When Do Goldendoodles Calm Down Behavior Stages & Ways to Calm Your Doodle

If you’ve ever had a puppy, you’ll know they can be excitable little critters. While it’s lovely to see them frolicking around, enjoying life and your company so much…even with the best will in the world, it can get a little much after a while. That’s when you might start to wonder when do Goldendoodles calm down – if and when?

Don’t despair. It will happen at the right time and under the right circumstances. Keep reading to discover what both of those might be and how your puppy will change as they mature. We will also cover how you can teach your dog the kind of good manners that will enable them to remain calm even when dealing with new people, different places, and other dogs too.

Table of Contents

Are Goldendoodles Hyper Dogs?

The thing that makes Goldendoodles so incredibly popular as pets – especially with families that have children – is their outgoing personalities and the fact that they have a real zest for life. Vibrant, social dogs, Goldies do tend to be high-energy and boisterous pups right through their lives, which many owners love about them. You need to be prepared for this before deciding to take one of these darling dogs on.

However, high-energy and boisterous doesn’t necessarily mean out of control. Sure, when Goldendoodles are puppies, they may run you ragged with their cheeky, mischievous behavior. After all, all dogs struggle to control their excitement when they are young. That’s why reprimanding puppies so rarely works. Yet, also like other dogs, Goldendoodles, too, do mellow as they age into adults. 

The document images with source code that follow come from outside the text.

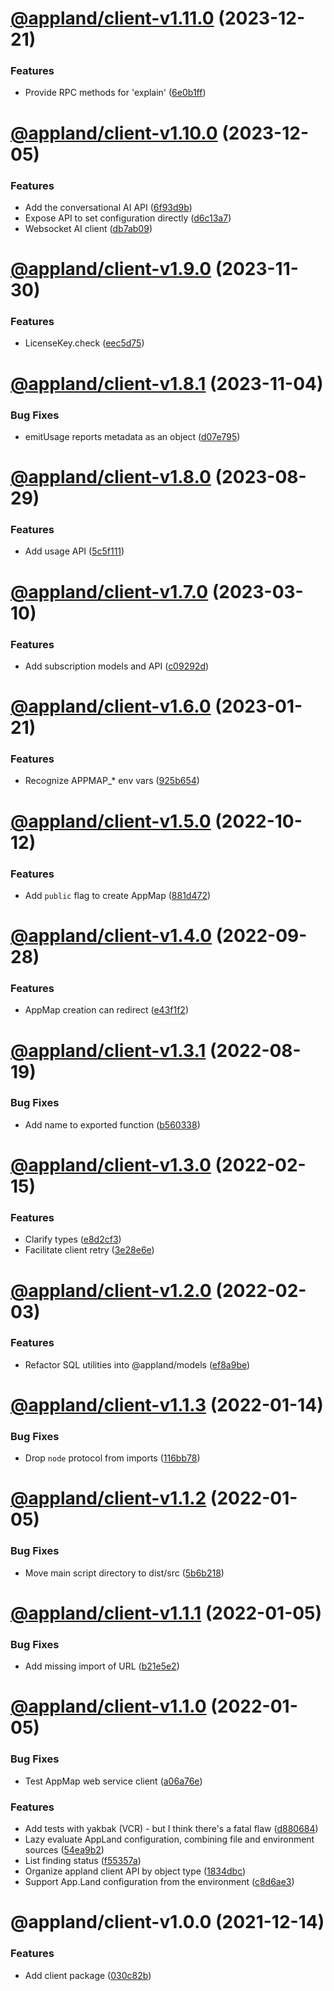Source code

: # [@appland/client-v1.11.0](https://github.com/getappmap/appmap-js/compare/@appland/client-v1.10.0...@appland/client-v1.11.0) (2023-12-21)


### Features

* Provide RPC methods for 'explain' ([6e0b1ff](https://github.com/getappmap/appmap-js/commit/6e0b1ff6fab447f0c3b34eceeddf513dba428087))

# [@appland/client-v1.10.0](https://github.com/getappmap/appmap-js/compare/@appland/client-v1.9.0...@appland/client-v1.10.0) (2023-12-05)


### Features

* Add the conversational AI API ([6f93d9b](https://github.com/getappmap/appmap-js/commit/6f93d9bb3f3a5feb8103c4132bc393c7f8983bf7))
* Expose API to set configuration directly ([d6c13a7](https://github.com/getappmap/appmap-js/commit/d6c13a774a691629b5cfdf1908ff9eee5130f65d))
* Websocket AI client ([db7ab09](https://github.com/getappmap/appmap-js/commit/db7ab097eeb4c1859f0c31610e018d49f764c930))

# [@appland/client-v1.9.0](https://github.com/getappmap/appmap-js/compare/@appland/client-v1.8.1...@appland/client-v1.9.0) (2023-11-30)


### Features

* LicenseKey.check ([eec5d75](https://github.com/getappmap/appmap-js/commit/eec5d754730339062c74bb0bef33e8519deeb35c))

# [@appland/client-v1.8.1](https://github.com/getappmap/appmap-js/compare/@appland/client-v1.8.0...@appland/client-v1.8.1) (2023-11-04)


### Bug Fixes

* emitUsage reports metadata as an object ([d07e795](https://github.com/getappmap/appmap-js/commit/d07e795ccb084024d4abe1e724c3147c46f2b7e1))

# [@appland/client-v1.8.0](https://github.com/getappmap/appmap-js/compare/@appland/client-v1.7.0...@appland/client-v1.8.0) (2023-08-29)


### Features

* Add usage API ([5c5f111](https://github.com/getappmap/appmap-js/commit/5c5f1114fff36a01e67f629ed0dbb1617b4b5140))

# [@appland/client-v1.7.0](https://github.com/getappmap/appmap-js/compare/@appland/client-v1.6.0...@appland/client-v1.7.0) (2023-03-10)


### Features

* Add subscription models and API ([c09292d](https://github.com/getappmap/appmap-js/commit/c09292d6c1370986fd6a3e4f619f9fa6299cb842))

# [@appland/client-v1.6.0](https://github.com/getappmap/appmap-js/compare/@appland/client-v1.5.0...@appland/client-v1.6.0) (2023-01-21)


### Features

* Recognize APPMAP_* env vars ([925b654](https://github.com/getappmap/appmap-js/commit/925b654ab9e4d54422037ac2f353efb933bc8bc0))

# [@appland/client-v1.5.0](https://github.com/getappmap/appmap-js/compare/@appland/client-v1.4.0...@appland/client-v1.5.0) (2022-10-12)


### Features

* Add `public` flag to create AppMap ([881d472](https://github.com/getappmap/appmap-js/commit/881d472d11f077f057745ef8ffaf9566370c1858))

# [@appland/client-v1.4.0](https://github.com/getappmap/appmap-js/compare/@appland/client-v1.3.1...@appland/client-v1.4.0) (2022-09-28)


### Features

* AppMap creation can redirect ([e43f1f2](https://github.com/getappmap/appmap-js/commit/e43f1f219309c2b5a55529254cdeaba3aff68637))

# [@appland/client-v1.3.1](https://github.com/getappmap/appmap-js/compare/@appland/client-v1.3.0...@appland/client-v1.3.1) (2022-08-19)

### Bug Fixes

- Add name to exported function
  ([b560338](https://github.com/getappmap/appmap-js/commit/b5603388dcbf30dc8d465d6a296bdf9882fbd524))

# [@appland/client-v1.3.0](https://github.com/getappmap/appmap-js/compare/@appland/client-v1.2.0...@appland/client-v1.3.0) (2022-02-15)

### Features

- Clarify types
  ([e8d2cf3](https://github.com/getappmap/appmap-js/commit/e8d2cf37018796544de67bf66257993901c5dafa))
- Facilitate client retry
  ([3e28e6e](https://github.com/getappmap/appmap-js/commit/3e28e6ee83f630fb8500730b0dfd36e4ca8e1087))

# [@appland/client-v1.2.0](https://github.com/getappmap/appmap-js/compare/@appland/client-v1.1.3...@appland/client-v1.2.0) (2022-02-03)

### Features

- Refactor SQL utilities into @appland/models
  ([ef8a9be](https://github.com/getappmap/appmap-js/commit/ef8a9bebb08f08959272af24f8a8069514107681))

# [@appland/client-v1.1.3](https://github.com/getappmap/appmap-js/compare/@appland/client-v1.1.2...@appland/client-v1.1.3) (2022-01-14)

### Bug Fixes

- Drop `node` protocol from imports
  ([116bb78](https://github.com/getappmap/appmap-js/commit/116bb7845a811703af639a1d5d0b6c6d0a336284))

# [@appland/client-v1.1.2](https://github.com/getappmap/appmap-js/compare/@appland/client-v1.1.1...@appland/client-v1.1.2) (2022-01-05)

### Bug Fixes

- Move main script directory to dist/src
  ([5b6b218](https://github.com/getappmap/appmap-js/commit/5b6b21855a65e332af66b824d48787a4fe715df0))

# [@appland/client-v1.1.1](https://github.com/getappmap/appmap-js/compare/@appland/client-v1.1.0...@appland/client-v1.1.1) (2022-01-05)

### Bug Fixes

- Add missing import of URL
  ([b21e5e2](https://github.com/getappmap/appmap-js/commit/b21e5e280977db5ca7ae585696564669443e120e))

# [@appland/client-v1.1.0](https://github.com/getappmap/appmap-js/compare/@appland/client-v1.0.0...@appland/client-v1.1.0) (2022-01-05)

### Bug Fixes

- Test AppMap web service client
  ([a06a76e](https://github.com/getappmap/appmap-js/commit/a06a76ec4cc9bba84a3f5f5c2201438b443811a3))

### Features

- Add tests with yakbak (VCR) - but I think there's a fatal flaw
  ([d880684](https://github.com/getappmap/appmap-js/commit/d88068413160d98bf50ad433ec4f86b990806487))
- Lazy evaluate AppLand configuration, combining file and environment sources
  ([54ea9b2](https://github.com/getappmap/appmap-js/commit/54ea9b28ba2bf8c6ef30720fdf864a3fa7463f2f))
- List finding status
  ([f55357a](https://github.com/getappmap/appmap-js/commit/f55357a70f1b45e4443c171568c2a65fd77cd9c3))
- Organize appland client API by object type
  ([1834dbc](https://github.com/getappmap/appmap-js/commit/1834dbc0c4743400a71f7fb6a76890dc209b677f))
- Support App.Land configuration from the environment
  ([c8d6ae3](https://github.com/getappmap/appmap-js/commit/c8d6ae3c009f14eb7a354416629e1bc4727f266d))

# @appland/client-v1.0.0 (2021-12-14)

### Features

- Add client package
  ([030c82b](https://github.com/getappmap/appmap-js/commit/030c82b2b8aca22dc7c320a4e6ac430e5674fa3c))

Goldendoodles Behavior Stages

Early Puppyhood

During the first 8 weeks of your puppy’s life, when they are still with their mom and siblings, they will be learning much about the business of being a dog. As they move from the neonatal period to the transition period to the socialization period, they will not only learn vital motor skills and start to play, but they will also begin to develop relationships with the other dogs and people around them.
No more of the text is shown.